» What to do: In the data below, set down exactly the lines from the one containing "problem setting." up to and including the one containing "procediamo per assurdo". Leave the pictures out.

» Data records:

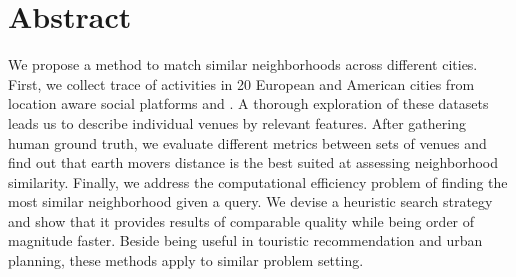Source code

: \begingroup
\let\clearpage\relax

\chapter*{Abstract}

We propose a method to match similar neighborhoods across different cities.
First, we collect trace of activities in 20 European and American cities from
location aware social platforms \fs{} and \flickr{}. A thorough exploration
of these datasets leads us to describe individual venues by relevant features.
After gathering human ground truth, we evaluate different metrics between sets
of venues and find out that earth movers distance is the best suited at
assessing neighborhood similarity. Finally, we address the computational
efficiency problem of finding the most similar neighborhood given a query. We
devise a heuristic search strategy and show that it provides results of
comparable quality while being order of magnitude faster. Beside being useful
in touristic recommendation and urban planning, these methods apply to similar
problem setting.

\endgroup 
\vfill
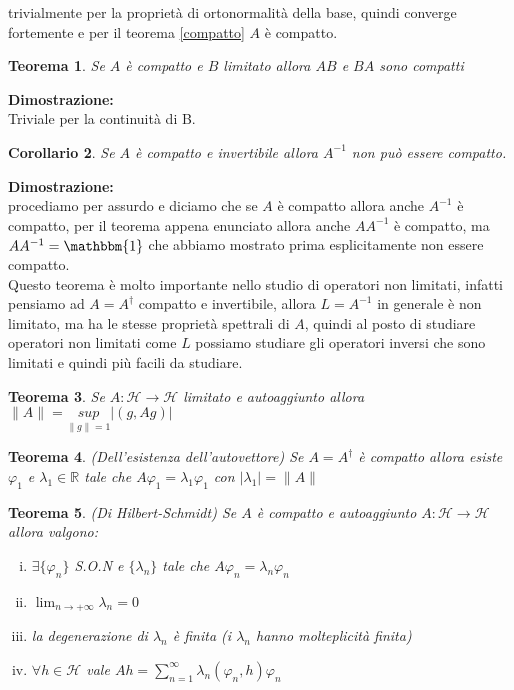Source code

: \documentclass[12pt]{book}
\theoremstyle{plain}
\newcommand{\R}{\mathbb{R}}
\renewcommand{\H}{\mathcal{H}}
\newtheorem{thm}{Teorema}[section]
\newtheorem{coro}[thm]{Corollario}
\theoremstyle{definition}
\theoremstyle{remark}
\begin{document}
trivialmente per la proprietà di ortonormalità della base, quindi converge fortemente e per il teorema \eqref{compatto} $A$ è compatto.
\begin{thm}
Se $A$ è compatto e $B$ limitato allora $AB$ e $BA$ sono compatti
\end{thm}
\hspace{-1.6em}\textbf{Dimostrazione:}\\
Triviale per la continuità di B.
\begin{coro}
\label{inversocompatto}
Se $A$ è compatto e invertibile allora $A^{-1}$ non può essere compatto.
\end{coro}
\hspace{-1.6em}\textbf{Dimostrazione:}\\
procediamo per assurdo e diciamo che se $A$ è compatto allora anche $A^{-1}$ è compatto, per il teorema appena enunciato allora anche $AA^{-1}$ è compatto, ma $AA^{-1}=\mathbbm{1}$ che abbiamo mostrato prima esplicitamente non essere compatto.\\
\newline Questo teorema è molto importante nello studio di operatori non limitati, infatti pensiamo ad $A=A^\dagger$ compatto e invertibile, allora $L = A^{-1}$ in generale è non limitato, ma ha le stesse proprietà spettrali di $A$, quindi al posto di studiare operatori non limitati come $L$ possiamo studiare gli operatori inversi che sono limitati e quindi più facili da studiare.
\begin{thm}
Se $A:\H\to\H$ limitato e autoaggiunto allora $\|A\| = \underset{\|g\|=1}{sup}|(g,Ag)|$
\end{thm}
\begin{thm}(Dell'esistenza dell'autovettore)
Se $A=A^\dagger$ è compatto allora esiste $\varphi_1$ e $\lambda_1\in\R$ tale che $A\varphi_1 = \lambda_1\varphi_1$ con $|\lambda_1| = \|A\|$
\end{thm}
\begin{thm}(Di Hilbert-Schmidt)
Se $A$ è compatto e autoaggiunto $A:\H\to\H$ allora valgono:
\begin{enumerate}[i.]
\item $\exists \{\varphi_n\}$ S.O.N e $\{\lambda_n\}$ tale che $A\varphi_n = \lambda_n \varphi_n$
\item $\displaystyle \lim_{n\to +\infty} \lambda_n = 0$
\item la degenerazione di $\lambda_n$ è finita (i $\lambda_n$ hanno molteplicità finita)
\item $\forall h\in\H$ vale $Ah = \displaystyle\sum_{n=1}^{\infty}\lambda_n (\varphi_n,h)\varphi_n$
\end{enumerate}
\end{thm}
\end{document}
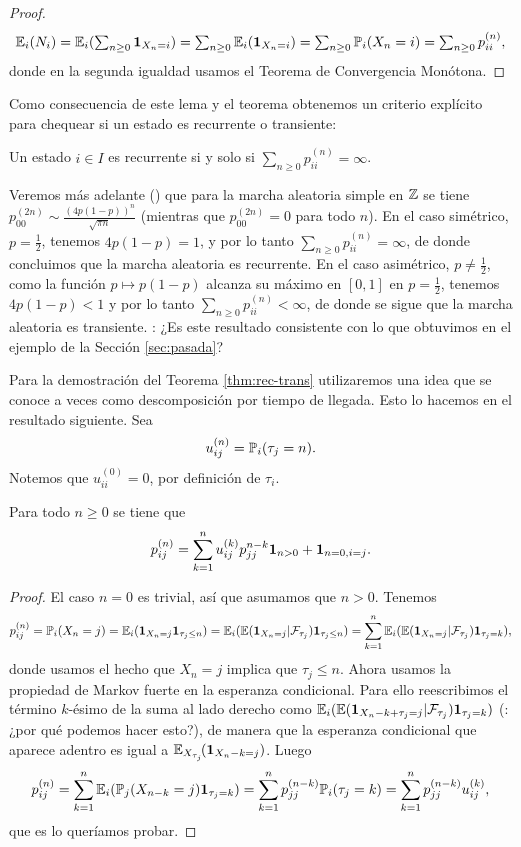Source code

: \begin{proof}
\[\textstyle\mathbb{E}_i(N_i)=\mathbb{E}_i(\sum_{n\geq0}\mathbf{1}_{X_n=i})=\sum_{n\geq0}\mathbb{E}_i(\mathbf{1}_{X_n=i})=\sum_{n\geq0}\mathbb{P}_i(X_n=i)=\sum_{n\geq0}p_{ii}^{(n)},\]
donde en la segunda igualdad usamos el Teorema de Convergencia Monótona.
\end{proof}

Como consecuencia de este lema y el teorema obtenemos un criterio explícito para chequear si un estado es recurrente o transiente:

\begin{cor}
Un estado $i\in I$ es recurrente si y solo si $\sum_{n\geq0}p_{ii}^{(n)}=\infty$.
\end{cor}

\begin{ex}\label{eq:srw-rec-1}
Veremos más adelante (\ucmark) que para la marcha aleatoria simple en $\mathbb{Z}$ se tiene $p^{(2n)}_{00}\sim\frac{(4p(1-p))^n}{\sqrt{\pi n}}$ (mientras que $p^{(2n)}_{00}=0$ para todo $n$).
En el caso simétrico, $p=\frac12$, tenemos $4p(1-p)=1$, y por lo tanto $\sum_{n\geq0}p_{ii}^{(n)}=\infty$, de donde concluimos que la marcha aleatoria es recurrente.
En el caso asimétrico, $p\neq\frac12$, como la función $p\longmapsto p(1-p)$ alcanza su máximo en $[0,1]$ en $p=\frac12$, tenemos $4p(1-p)<1$ y por lo tanto $\sum_{n\geq0}p_{ii}^{(n)}<\infty$, de donde se sigue que la marcha aleatoria es transiente.
\uexer: ¿Es este resultado consistente con lo que obtuvimos en el ejemplo de la Sección \ref{sec:pasada}?
\end{ex}

Para la demostración del Teorema \ref{thm:rec-trans} utilizaremos una idea que se conoce a veces como descomposición por tiempo de llegada.
Esto lo hacemos en el resultado siguiente.
Sea
\[u^{(n)}_{ij}=\mathbb{P}_i(\tau_j=n).\]
Notemos que $u^{(0)}_{ii}=0$, por definición de $\tau_i$.

\begin{lem}
Para todo $n\geq0$ se tiene que
\[p_{ij}^{(n)}=\sum_{k=1}^nu_{ij}^{(k)}p_{jj}^{n-k}\mathbf{1}_{n>0}+\mathbf{1}_{n=0,i=j}.\]
\end{lem}

\begin{proof}
El caso $n=0$ es trivial, así que asumamos que $n>0$.
Tenemos
\[p_{ij}^{(n)}=\mathbb{P}_i(X_n=j)=\mathbb{E}_i(\mathbf{1}_{X_n=j}\mathbf{1}_{\tau_j\leq n})=\mathbb{E}_i(\mathbb{E}(\mathbf{1}_{X_n=j}|\mathcal{F}_{\tau_j})\mathbf{1}_{\tau_j\leq n})=\sum_{k=1}^n\mathbb{E}_i(\mathbb{E}(\mathbf{1}_{X_n=j}|\mathcal{F}_{\tau_j})\mathbf{1}_{\tau_j=k}),\]%
donde usamos el hecho que $X_n=j$ implica que $\tau_j\leq n$.
Ahora usamos la propiedad de Markov fuerte en la esperanza condicional.
Para ello reescribimos el término $k$-ésimo de la suma al lado derecho como $\mathbb{E}_i(\mathbb{E}(\mathbf{1}_{X_n-k+\tau_j=j}|\mathcal{F}_{\tau_j})\mathbf{1}_{\tau_j=k})$ (\uexers: ¿por qué podemos hacer esto?), de manera que la esperanza condicional que aparece adentro es igual a $\mathbb{E}_{X_{\tau_j}}\!(\mathbf{1}_{X_n-k=j})$.
Luego
\[p_{ij}^{(n)}=\sum_{k=1}^n\mathbb{E}_i(\mathbb{P}_j(X_{n-k}=j)\mathbf{1}_{\tau_j=k})=\sum_{k=1}^np^{(n-k)}_{jj}\mathbb{P}_i(\tau_j=k)=\sum_{k=1}^np^{(n-k)}_{jj}u_{ij}^{(k)},\]
que es lo queríamos probar.
\end{proof}

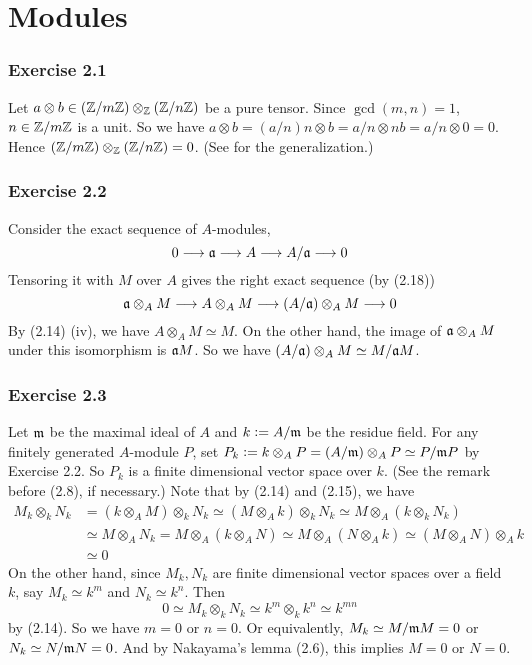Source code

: \documentclass[../A&M.tex]{subfiles}
\begin{document}
\chapter{Modules}

\subsection*{Exercise 2.1}

Let $a \otimes b \in (\mathbb{Z}/m\mathbb{Z}) \otimes_{\mathbb{Z}} (\mathbb{Z}/n\mathbb{Z})$ be a pure tensor. Since $\gcd(m,n)=1$, $n\in \mathbb{Z}/m\mathbb{Z}$ is a unit. So we have $a \otimes b = (a/n)n \otimes b = a/n \otimes nb = a/n \otimes 0 = 0$. Hence $(\mathbb{Z}/m\mathbb{Z}) \otimes_{\mathbb{Z}} (\mathbb{Z}/n\mathbb{Z}) = 0$. (See  for the generalization.)

\subsection*{Exercise 2.2}

Consider the exact sequence of $A$-modules,
$$
0 \longrightarrow \mathfrak{a} \longrightarrow A \longrightarrow A/\mathfrak{a} \longrightarrow 0
$$
Tensoring it with $M$ over $A$ gives the right exact sequence (by (2.18))
$$
\mathfrak{a} \otimes_A M \longrightarrow A \otimes_A M \longrightarrow (A/\mathfrak{a}) \otimes_A M \longrightarrow 0
$$
By (2.14) (iv), we have $A \otimes_A M \simeq M$. On the other hand, the image of $\mathfrak{a} \otimes_A M$ under this isomorphism is $\mathfrak{a} M$. So we have $(A/\mathfrak{a}) \otimes_A M \simeq M/\mathfrak{a} M$.

\subsection*{Exercise 2.3}

Let $\mathfrak{m}$ be the maximal ideal of $A$ and $k:=A/\mathfrak{m}$ be the residue field. For any finitely generated $A$-module $P$, set $P_k := k \otimes_A P = (A/\mathfrak{m}) \otimes_A P \simeq P/\mathfrak{m} P$ by Exercise 2.2. So $P_k$ is a finite dimensional vector space over $k$. (See the remark before (2.8), if necessary.) Note that by (2.14) and (2.15), we have
\begin{align*}
	M_k \otimes_k N_k
	&= (k \otimes_A M) \otimes_k N_k
	\simeq (M \otimes_A k) \otimes_k N_k
	\simeq M \otimes_A (k \otimes_k N_k)     \\
	&\simeq M \otimes_A N_k
	= M \otimes_A (k \otimes_A N)
	\simeq M \otimes_A (N \otimes_A k)
	\simeq (M \otimes_A N) \otimes_A k    \\
	&\simeq 0	
\end{align*}
On the other hand, since $M_k,N_k$ are finite dimensional vector spaces over a field $k$, say $M_k \simeq k^m$ and $N_k\simeq k^n$. Then
$$
0 \simeq M_k \otimes_k N_k \simeq k^m \otimes_k k^n \simeq k^{mn}
$$
by (2.14). So we have $m=0$ or $n=0$. Or equivalently, $M_k \simeq M/\mathfrak{m} M = 0$ or $N_k \simeq N/\mathfrak{m} N = 0$. And by Nakayama's lemma (2.6), this implies $M=0$ or $N=0$.
\end{document}

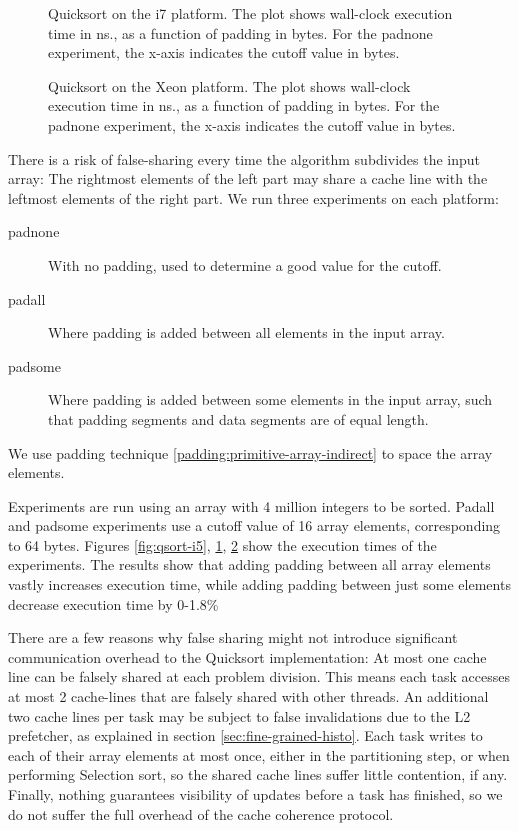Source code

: \begin{figure}[hbpt]
\graphicspath{{plots/}}

	\caption{Quicksort on the i7 platform. The plot shows wall-clock execution time in
	ns., as a function of padding in bytes. For the padnone experiment, the
	x-axis indicates the cutoff value in bytes.}
	\label{fig:qsort-i7}
\end{figure}

\begin{figure}[hbpt]
\graphicspath{{plots/}}

	\caption{Quicksort on the Xeon platform. The plot shows wall-clock execution time in
	ns., as a function of padding in bytes. For the padnone experiment, the
	x-axis indicates the cutoff value in bytes.}
	\label{fig:qsort-xeon}
\end{figure}

There is a risk of false-sharing every time the algorithm subdivides the input
array: The rightmost elements of the left part may share a cache line with the
leftmost elements of the right part. We run three experiments on each platform:
\begin{description}
	\item[padnone] With no padding, used to determine a good value for the cutoff.
	\item[padall] Where padding is added between all elements in the input
		array.
	\item[padsome] Where padding is added between some elements in the input
		array, such that padding segments and data segments are of equal
		length.
\end{description}
We use padding technique
\ref{padding:primitive-array-indirect} to space the array elements.

Experiments are run using an array with 4 million integers to be sorted. Padall
and padsome experiments use a cutoff value of 16 array elements, corresponding
to 64 bytes. Figures \ref{fig:qsort-i5}, \ref{fig:qsort-i7},
\ref{fig:qsort-xeon} show the execution times of the experiments. The results
show that adding padding between all array elements vastly increases execution
time, while adding padding between just some elements decrease execution time by
0-1.8\%

There are a few reasons why false sharing might not introduce significant
communication overhead to the Quicksort implementation: At most one cache line 
can be falsely shared at each problem division. This means each task
accesses at most 2 cache-lines that are falsely shared with other threads. An
additional two cache lines per task may be subject
to false invalidations due to the L2 prefetcher, as explained in
section \ref{sec:fine-grained-histo}. Each task writes to each of their array
elements at most once, either in the partitioning step, or when performing
Selection sort, so the shared cache lines suffer little contention, if any.
Finally, nothing guarantees visibility of updates before a task has finished, so
we do not suffer the full overhead of the cache coherence protocol.

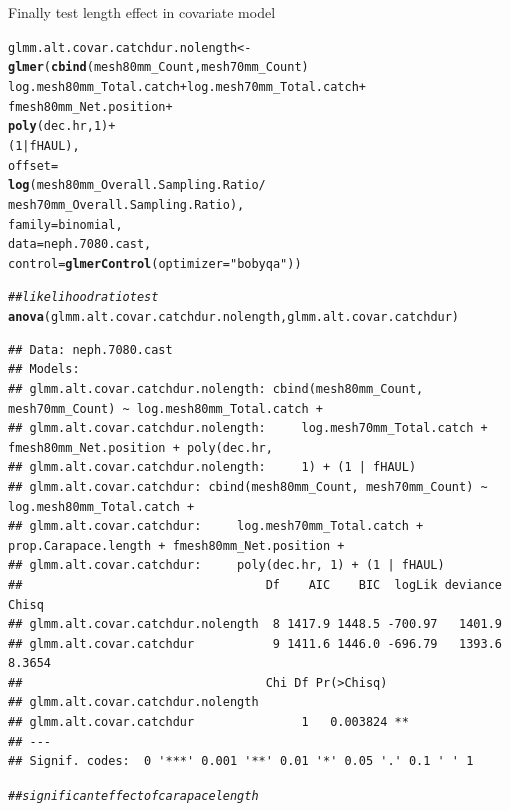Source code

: \documentclass[12pt]{article}\usepackage[]{graphicx}\usepackage[]{color}
\makeatletter
\newcommand{\hlnum}[1]{\textcolor[rgb]{0.686,0.059,0.569}{#1}}%
\newcommand{\hlstr}[1]{\textcolor[rgb]{0.192,0.494,0.8}{#1}}%
\newcommand{\hlcom}[1]{\textcolor[rgb]{0.678,0.584,0.686}{\textit{#1}}}%
\newcommand{\hlopt}[1]{\textcolor[rgb]{0,0,0}{#1}}%
\newcommand{\hlstd}[1]{\textcolor[rgb]{0.345,0.345,0.345}{#1}}%
\newcommand{\hlkwb}[1]{\textcolor[rgb]{0.69,0.353,0.396}{#1}}%
\newcommand{\hlkwc}[1]{\textcolor[rgb]{0.333,0.667,0.333}{#1}}%
\newcommand{\hlkwd}[1]{\textcolor[rgb]{0.737,0.353,0.396}{\textbf{#1}}}%
\newenvironment{kframe}{%
 \def\at@end@of@kframe{}%
 \ifinner\ifhmode%
  \def\at@end@of@kframe{\end{minipage}}%
  \begin{minipage}{\columnwidth}%
 \fi\fi%
 \def\FrameCommand##1{\hskip\@totalleftmargin \hskip-\fboxsep
 \colorbox{shadecolor}{##1}\hskip-\fboxsep
     \hskip-\linewidth \hskip-\@totalleftmargin \hskip\columnwidth}%
 \MakeFramed {\advance\hsize-\width
   \@totalleftmargin\z@ \linewidth\hsize
   \@setminipage}}%
 {\par\unskip\endMakeFramed%
 \at@end@of@kframe}
\newenvironment{knitrout}{}{} %
\makeatother
\begin{document}
Finally test length effect in covariate model
\begin{knitrout}\footnotesize
{}\color{fgcolor}\begin{kframe}
\begin{alltt}
\hlstd{glmm.alt.covar.catchdur.nolength} \hlkwb{<-} \hlkwd{glmer}\hlstd{(}\hlkwd{cbind}\hlstd{(mesh80mm_Count, mesh70mm_Count)} \hlopt{~}
                                          \hlstd{log.mesh80mm_Total.catch} \hlopt{+} \hlstd{log.mesh70mm_Total.catch} \hlopt{+}
                                          \hlstd{fmesh80mm_Net.position} \hlopt{+}
                                          \hlkwd{poly}\hlstd{(dec.hr,} \hlnum{1}\hlstd{)} \hlopt{+}
                                          \hlstd{(}\hlnum{1} \hlopt{|} \hlstd{fHAUL),}
                                          \hlkwc{offset} \hlstd{=}
                                          \hlkwd{log}\hlstd{(mesh80mm_Overall.Sampling.Ratio} \hlopt{/}
                                              \hlstd{mesh70mm_Overall.Sampling.Ratio),}
                                          \hlkwc{family} \hlstd{= binomial,}
                                          \hlkwc{data} \hlstd{= neph.7080.cast,}
                                          \hlkwc{control}\hlstd{=}\hlkwd{glmerControl}\hlstd{(}\hlkwc{optimizer}\hlstd{=}\hlstr{"bobyqa"}\hlstd{))}
\end{alltt}


{\ttfamily\noindent{}}\begin{alltt}
\hlcom{## likelihood ratio test}
\hlkwd{anova}\hlstd{(glmm.alt.covar.catchdur.nolength, glmm.alt.covar.catchdur)}
\end{alltt}
\begin{verbatim}
## Data: neph.7080.cast
## Models:
## glmm.alt.covar.catchdur.nolength: cbind(mesh80mm_Count, mesh70mm_Count) ~ log.mesh80mm_Total.catch + 
## glmm.alt.covar.catchdur.nolength:     log.mesh70mm_Total.catch + fmesh80mm_Net.position + poly(dec.hr, 
## glmm.alt.covar.catchdur.nolength:     1) + (1 | fHAUL)
## glmm.alt.covar.catchdur: cbind(mesh80mm_Count, mesh70mm_Count) ~ log.mesh80mm_Total.catch + 
## glmm.alt.covar.catchdur:     log.mesh70mm_Total.catch + prop.Carapace.length + fmesh80mm_Net.position + 
## glmm.alt.covar.catchdur:     poly(dec.hr, 1) + (1 | fHAUL)
##                                  Df    AIC    BIC  logLik deviance  Chisq
## glmm.alt.covar.catchdur.nolength  8 1417.9 1448.5 -700.97   1401.9       
## glmm.alt.covar.catchdur           9 1411.6 1446.0 -696.79   1393.6 8.3654
##                                  Chi Df Pr(>Chisq)   
## glmm.alt.covar.catchdur.nolength                     
## glmm.alt.covar.catchdur               1   0.003824 **
## ---
## Signif. codes:  0 '***' 0.001 '**' 0.01 '*' 0.05 '.' 0.1 ' ' 1
\end{verbatim}
\begin{alltt}
\hlcom{## significant effect of carapace length}
\end{alltt}
\end{kframe}
\end{knitrout}
\end{document}
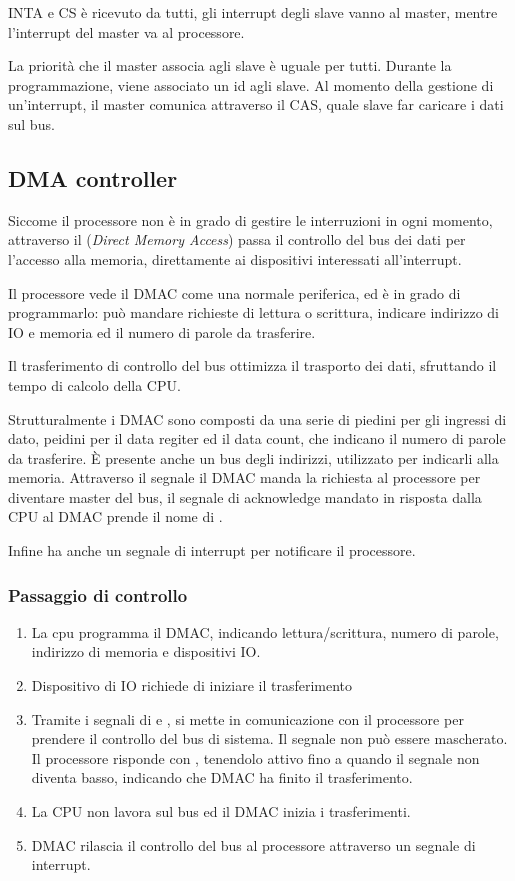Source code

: \documentclass[../template]{subfiles}
\begin{document}
INTA e CS è ricevuto da tutti, gli interrupt degli slave vanno al master, mentre l'interrupt del master va al processore.

La priorità che il master associa agli slave è uguale per tutti.
Durante la programmazione, viene associato un id agli slave. Al momento della gestione di un'interrupt, il master comunica attraverso il CAS, quale slave far caricare i dati sul bus.

\subsection{DMA controller}
Siccome il processore non è in grado di gestire le interruzioni in ogni momento, attraverso il  (\textit{Direct Memory Access}) passa il controllo del bus dei dati per l'accesso alla memoria, direttamente ai dispositivi interessati all'interrupt.

Il processore vede il DMAC come una normale periferica, ed è in grado di programmarlo: può mandare richieste di lettura o scrittura, indicare indirizzo di IO e memoria ed il numero di parole da trasferire.

Il trasferimento di controllo del bus ottimizza il trasporto dei dati, sfruttando il tempo di calcolo della CPU.

Strutturalmente i DMAC sono composti da una serie di piedini per gli ingressi di dato, peidini per il data regiter ed il data count, che indicano il numero di parole da trasferire.
È presente anche un bus degli indirizzi, utilizzato per indicarli alla memoria.
Attraverso il segnale  il DMAC manda la richiesta al processore per diventare master del bus, il segnale di acknowledge mandato in risposta dalla CPU al DMAC prende il nome di .

Infine ha anche un segnale di interrupt per notificare il processore.

\subsubsection{Passaggio di controllo}
\begin{enumerate}
    \item La cpu programma il DMAC, indicando lettura/scrittura, numero di parole, indirizzo di memoria e dispositivi IO.
    \item Dispositivo di IO richiede di iniziare il trasferimento
    \item Tramite i segnali di  e , si mette in comunicazione con il processore per prendere il controllo del bus di sistema.
        Il segnale  non può essere mascherato. Il processore risponde con , tenendolo attivo fino a quando il segnale  non diventa basso, indicando che DMAC ha finito il trasferimento.
    \item La CPU non lavora sul bus ed il DMAC inizia i trasferimenti.

    \item DMAC rilascia il controllo del bus al processore attraverso un segnale di interrupt.
\end{enumerate}
\end{document}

» Reply to the task:
problem setting.

\endgroup 
\vfill
Source code

: \documentclass[12pt]{book}
\theoremstyle{plain}
\newcommand{\R}{\mathbb{R}}
\renewcommand{\H}{\mathcal{H}}
\newtheorem{thm}{Teorema}[section]
\newtheorem{coro}[thm]{Corollario}
\theoremstyle{definition}
\theoremstyle{remark}
\begin{document}
trivialmente per la proprietà di ortonormalità della base, quindi converge fortemente e per il teorema \eqref{compatto} $A$ è compatto.
\begin{thm}
Se $A$ è compatto e $B$ limitato allora $AB$ e $BA$ sono compatti
\end{thm}
\hspace{-1.6em}\textbf{Dimostrazione:}\\
Triviale per la continuità di B.
\begin{coro}
\label{inversocompatto}
Se $A$ è compatto e invertibile allora $A^{-1}$ non può essere compatto.
\end{coro}
\hspace{-1.6em}\textbf{Dimostrazione:}\\
procediamo per assurdo e diciamo che se $A$ è compatto allora anche $A^{-1}$ è compatto, per il teorema appena enunciato allora anche $AA^{-1}$ è compatto, ma $AA^{-1}=\mathbbm{1}$ che abbiamo mostrato prima esplicitamente non essere compatto.\\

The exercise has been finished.